Silence is golden for 'The Artist'

La Classe Americane/Ufilm/France 3/The Kobal Collection

A year ago, if you had predicted that the front-runner at the 2012 Academy Awards would be a black-and-white, silent film from France starring a pair of obscure actors, people would have thought you were insane. But this week The Artist reaped a whopping 10 Oscar nominations, second only to Martin Scorsese’s 3D children’s fable, Hugo, which scored 11. For the academy, which tends to fetishize its own history, this is a historic moment. Its two most nominated movies are both adoring homages to silent film, a genre that’s been dead for 80 years. The Artist is a French movie (finally one without subtitles) set in Hollywood at the end of the silent era; Hugo is an American movie set in ’30s Paris—wrapped around a tribute to Georges Méliès, a silent film pioneer of optical effects.

The two pictures present an astonishing convergence of cinema’s past and future—between a movie that revives the magic of silent film, and one that uses 3D to restore cinema’s first acts of visual wizardry. In embracing these movies, the academy may be on a nostalgia trip, celebrating a lost heritage in an age of franchise blockbusters. But there’s something else going on. Audiences are discovering the beauty of silence. That’s why The Artist is still the movie to beat for Best Picture. Silence is the new 3D.

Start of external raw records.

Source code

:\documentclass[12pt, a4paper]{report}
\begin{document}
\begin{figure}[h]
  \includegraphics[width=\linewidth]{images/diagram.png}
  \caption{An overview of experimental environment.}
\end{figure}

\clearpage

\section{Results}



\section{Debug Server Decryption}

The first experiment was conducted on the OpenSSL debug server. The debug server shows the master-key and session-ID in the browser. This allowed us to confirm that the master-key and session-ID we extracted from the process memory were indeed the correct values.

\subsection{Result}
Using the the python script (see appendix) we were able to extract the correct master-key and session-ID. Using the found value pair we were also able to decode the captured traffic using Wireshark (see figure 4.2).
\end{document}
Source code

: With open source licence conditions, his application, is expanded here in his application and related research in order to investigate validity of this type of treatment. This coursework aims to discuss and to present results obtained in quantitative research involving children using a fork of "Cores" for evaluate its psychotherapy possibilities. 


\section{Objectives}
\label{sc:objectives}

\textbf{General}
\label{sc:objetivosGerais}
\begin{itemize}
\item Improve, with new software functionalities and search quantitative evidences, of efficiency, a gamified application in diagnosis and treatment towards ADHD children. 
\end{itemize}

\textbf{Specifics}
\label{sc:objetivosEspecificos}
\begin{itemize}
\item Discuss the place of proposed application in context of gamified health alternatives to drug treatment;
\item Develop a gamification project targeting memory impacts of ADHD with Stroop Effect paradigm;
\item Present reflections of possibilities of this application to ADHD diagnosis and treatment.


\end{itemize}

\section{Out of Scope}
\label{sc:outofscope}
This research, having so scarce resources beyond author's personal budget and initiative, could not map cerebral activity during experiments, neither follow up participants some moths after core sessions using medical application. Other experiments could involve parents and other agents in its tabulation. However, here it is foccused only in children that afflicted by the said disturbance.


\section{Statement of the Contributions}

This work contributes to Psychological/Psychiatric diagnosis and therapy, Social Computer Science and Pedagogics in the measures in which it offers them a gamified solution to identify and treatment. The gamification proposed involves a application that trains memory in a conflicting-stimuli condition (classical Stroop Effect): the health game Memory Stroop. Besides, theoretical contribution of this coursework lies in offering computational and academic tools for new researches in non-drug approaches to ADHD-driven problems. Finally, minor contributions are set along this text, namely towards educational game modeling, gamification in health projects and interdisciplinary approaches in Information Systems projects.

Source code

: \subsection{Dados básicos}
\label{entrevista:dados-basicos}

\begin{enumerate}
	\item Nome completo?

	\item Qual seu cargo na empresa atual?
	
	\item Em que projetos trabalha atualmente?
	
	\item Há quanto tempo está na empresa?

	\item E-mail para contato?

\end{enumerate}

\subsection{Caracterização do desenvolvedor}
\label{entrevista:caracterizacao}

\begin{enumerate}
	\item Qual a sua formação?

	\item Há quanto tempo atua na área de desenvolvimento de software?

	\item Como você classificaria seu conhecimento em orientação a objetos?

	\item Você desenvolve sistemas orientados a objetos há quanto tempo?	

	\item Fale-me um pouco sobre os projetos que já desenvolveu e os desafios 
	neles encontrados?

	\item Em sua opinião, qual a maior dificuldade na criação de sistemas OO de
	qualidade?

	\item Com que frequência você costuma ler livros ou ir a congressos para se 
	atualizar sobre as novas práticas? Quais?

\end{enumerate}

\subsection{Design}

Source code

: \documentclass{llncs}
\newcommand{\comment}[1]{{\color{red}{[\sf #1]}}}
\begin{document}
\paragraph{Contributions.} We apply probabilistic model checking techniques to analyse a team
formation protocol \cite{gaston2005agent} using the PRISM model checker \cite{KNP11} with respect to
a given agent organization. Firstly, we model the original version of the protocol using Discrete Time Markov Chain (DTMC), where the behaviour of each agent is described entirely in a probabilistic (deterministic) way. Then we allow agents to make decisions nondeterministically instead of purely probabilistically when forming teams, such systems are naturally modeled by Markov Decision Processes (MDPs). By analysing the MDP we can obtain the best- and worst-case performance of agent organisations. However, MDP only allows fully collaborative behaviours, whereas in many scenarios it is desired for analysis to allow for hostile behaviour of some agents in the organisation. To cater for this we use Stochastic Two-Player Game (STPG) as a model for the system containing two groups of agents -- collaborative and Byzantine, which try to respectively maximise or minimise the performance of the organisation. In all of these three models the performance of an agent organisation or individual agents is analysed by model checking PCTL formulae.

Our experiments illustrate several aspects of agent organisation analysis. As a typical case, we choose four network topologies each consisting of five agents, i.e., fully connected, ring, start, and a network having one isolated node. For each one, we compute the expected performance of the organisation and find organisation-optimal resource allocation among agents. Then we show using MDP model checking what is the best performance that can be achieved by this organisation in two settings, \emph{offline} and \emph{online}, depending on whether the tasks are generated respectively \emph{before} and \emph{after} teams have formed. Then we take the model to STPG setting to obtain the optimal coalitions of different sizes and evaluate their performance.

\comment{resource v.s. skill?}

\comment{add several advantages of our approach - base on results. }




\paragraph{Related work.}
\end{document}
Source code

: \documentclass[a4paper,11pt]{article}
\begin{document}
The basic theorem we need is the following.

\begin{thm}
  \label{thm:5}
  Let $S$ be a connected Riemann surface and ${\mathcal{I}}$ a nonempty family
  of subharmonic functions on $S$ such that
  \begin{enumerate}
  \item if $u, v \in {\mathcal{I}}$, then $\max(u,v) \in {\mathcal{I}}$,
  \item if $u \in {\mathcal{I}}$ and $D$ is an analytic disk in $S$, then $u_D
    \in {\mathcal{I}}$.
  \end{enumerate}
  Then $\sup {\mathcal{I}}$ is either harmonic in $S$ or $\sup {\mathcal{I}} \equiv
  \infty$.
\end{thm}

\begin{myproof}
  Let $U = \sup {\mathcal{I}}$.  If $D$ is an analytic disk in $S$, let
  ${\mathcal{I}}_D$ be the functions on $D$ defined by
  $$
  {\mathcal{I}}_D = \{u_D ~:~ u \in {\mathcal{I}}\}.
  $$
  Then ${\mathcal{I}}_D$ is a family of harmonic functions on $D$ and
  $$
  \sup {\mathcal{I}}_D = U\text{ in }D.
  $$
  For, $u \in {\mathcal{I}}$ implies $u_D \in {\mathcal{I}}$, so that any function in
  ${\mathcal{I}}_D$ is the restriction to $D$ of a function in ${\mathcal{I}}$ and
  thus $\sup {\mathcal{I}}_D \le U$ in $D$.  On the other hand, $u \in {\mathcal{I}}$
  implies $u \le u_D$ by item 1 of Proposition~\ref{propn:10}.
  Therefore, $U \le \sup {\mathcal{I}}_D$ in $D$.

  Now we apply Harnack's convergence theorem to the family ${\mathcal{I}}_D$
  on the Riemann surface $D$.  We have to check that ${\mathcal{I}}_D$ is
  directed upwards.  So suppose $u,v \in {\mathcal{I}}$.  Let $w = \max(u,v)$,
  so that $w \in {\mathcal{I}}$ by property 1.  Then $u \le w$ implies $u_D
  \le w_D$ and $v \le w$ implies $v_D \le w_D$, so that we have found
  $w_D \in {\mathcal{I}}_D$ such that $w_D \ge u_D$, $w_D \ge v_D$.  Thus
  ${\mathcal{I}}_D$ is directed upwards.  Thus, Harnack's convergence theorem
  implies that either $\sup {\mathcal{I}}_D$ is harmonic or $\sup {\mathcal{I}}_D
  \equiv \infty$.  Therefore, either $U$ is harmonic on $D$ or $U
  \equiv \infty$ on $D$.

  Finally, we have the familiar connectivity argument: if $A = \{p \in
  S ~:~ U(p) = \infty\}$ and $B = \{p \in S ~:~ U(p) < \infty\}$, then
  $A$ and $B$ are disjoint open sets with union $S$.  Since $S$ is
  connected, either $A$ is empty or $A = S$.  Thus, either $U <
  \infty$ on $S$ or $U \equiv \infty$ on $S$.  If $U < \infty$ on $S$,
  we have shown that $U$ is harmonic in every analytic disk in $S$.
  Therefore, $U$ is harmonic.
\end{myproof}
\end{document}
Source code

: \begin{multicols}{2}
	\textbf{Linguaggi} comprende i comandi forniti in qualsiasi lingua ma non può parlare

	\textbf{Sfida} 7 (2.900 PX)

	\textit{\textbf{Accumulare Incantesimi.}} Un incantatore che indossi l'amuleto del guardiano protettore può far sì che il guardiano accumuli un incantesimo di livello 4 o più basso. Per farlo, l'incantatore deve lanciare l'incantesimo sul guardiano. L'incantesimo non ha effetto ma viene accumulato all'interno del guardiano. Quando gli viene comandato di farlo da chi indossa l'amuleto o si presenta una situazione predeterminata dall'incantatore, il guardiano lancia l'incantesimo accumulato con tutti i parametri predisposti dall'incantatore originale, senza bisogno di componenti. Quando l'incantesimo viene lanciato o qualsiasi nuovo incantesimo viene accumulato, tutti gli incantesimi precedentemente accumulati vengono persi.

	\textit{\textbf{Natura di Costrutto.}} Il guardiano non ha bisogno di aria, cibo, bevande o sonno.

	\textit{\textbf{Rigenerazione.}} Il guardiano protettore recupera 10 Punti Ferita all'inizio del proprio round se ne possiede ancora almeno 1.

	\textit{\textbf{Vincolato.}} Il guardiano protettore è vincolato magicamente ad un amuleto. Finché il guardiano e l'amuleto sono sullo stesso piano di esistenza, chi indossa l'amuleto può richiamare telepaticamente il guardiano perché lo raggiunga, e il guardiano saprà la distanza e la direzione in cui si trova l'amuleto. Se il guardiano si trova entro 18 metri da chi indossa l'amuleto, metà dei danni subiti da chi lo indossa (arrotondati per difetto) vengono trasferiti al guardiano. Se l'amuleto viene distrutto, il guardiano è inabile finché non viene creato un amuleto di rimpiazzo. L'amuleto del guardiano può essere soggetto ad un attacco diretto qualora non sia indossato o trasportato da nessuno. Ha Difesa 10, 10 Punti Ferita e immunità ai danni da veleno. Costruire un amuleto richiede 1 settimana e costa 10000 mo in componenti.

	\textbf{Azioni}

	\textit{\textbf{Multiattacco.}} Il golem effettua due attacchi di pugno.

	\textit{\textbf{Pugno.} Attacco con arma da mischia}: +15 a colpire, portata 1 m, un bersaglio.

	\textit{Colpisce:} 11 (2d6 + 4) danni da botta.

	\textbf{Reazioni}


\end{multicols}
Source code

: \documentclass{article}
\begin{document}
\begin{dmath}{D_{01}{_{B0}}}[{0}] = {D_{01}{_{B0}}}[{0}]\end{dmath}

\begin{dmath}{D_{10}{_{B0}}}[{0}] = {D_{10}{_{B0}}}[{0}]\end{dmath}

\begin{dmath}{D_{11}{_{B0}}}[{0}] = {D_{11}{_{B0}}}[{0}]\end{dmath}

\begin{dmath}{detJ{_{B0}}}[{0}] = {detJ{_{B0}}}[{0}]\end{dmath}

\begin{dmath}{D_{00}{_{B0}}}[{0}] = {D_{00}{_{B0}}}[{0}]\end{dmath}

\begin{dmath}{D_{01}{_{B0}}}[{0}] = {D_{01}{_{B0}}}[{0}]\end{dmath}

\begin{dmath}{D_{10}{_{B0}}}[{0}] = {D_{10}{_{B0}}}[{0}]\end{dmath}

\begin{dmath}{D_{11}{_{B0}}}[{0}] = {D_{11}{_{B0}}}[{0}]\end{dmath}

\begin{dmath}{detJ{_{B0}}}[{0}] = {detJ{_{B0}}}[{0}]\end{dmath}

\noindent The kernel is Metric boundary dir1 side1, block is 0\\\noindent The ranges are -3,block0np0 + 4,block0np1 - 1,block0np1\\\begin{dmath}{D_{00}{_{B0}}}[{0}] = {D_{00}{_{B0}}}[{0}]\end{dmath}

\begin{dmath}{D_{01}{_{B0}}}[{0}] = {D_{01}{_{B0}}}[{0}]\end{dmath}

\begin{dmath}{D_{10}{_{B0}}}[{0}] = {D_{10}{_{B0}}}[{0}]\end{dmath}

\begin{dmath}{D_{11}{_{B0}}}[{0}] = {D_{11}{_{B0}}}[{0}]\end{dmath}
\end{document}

From the moment it premiered to a rapturous response in Cannes, The Artist became the year’s most unlikely crowd-pleaser. Essentially it’s a romantic comedy, a frothy confection that poses no challenge to the audience. Despite the title, The Artist is not an art film. It’s the kind of movie Woody Allen would like to have made. In fact, like Allen’s Midnight in Paris (which has four nominations), it’s a reverie for a golden age. But its elegant conceit is more inspired, and instead of an American director rhapsodizing about Paris, we have a Frenchman (writer-director Michael Hazanavicius) mythologizing Hollywood. And nothing, not even British royalty, is closer to Oscar’s heart than Hollywood myth.

Frothy romcoms don’t tend to triumph at the Academy Awards. But The Artist has a unique pedigree. It looks like art: the black-and-white silence confers instant gravitas. Yet its style feels sleekly cool and contemporary. It is, after all, about the modernization of fame: a silent film idol (Jean Dujardin) sees his career come crashing down as his protege (Bérénice Bejo) rises to stardom in the talkies.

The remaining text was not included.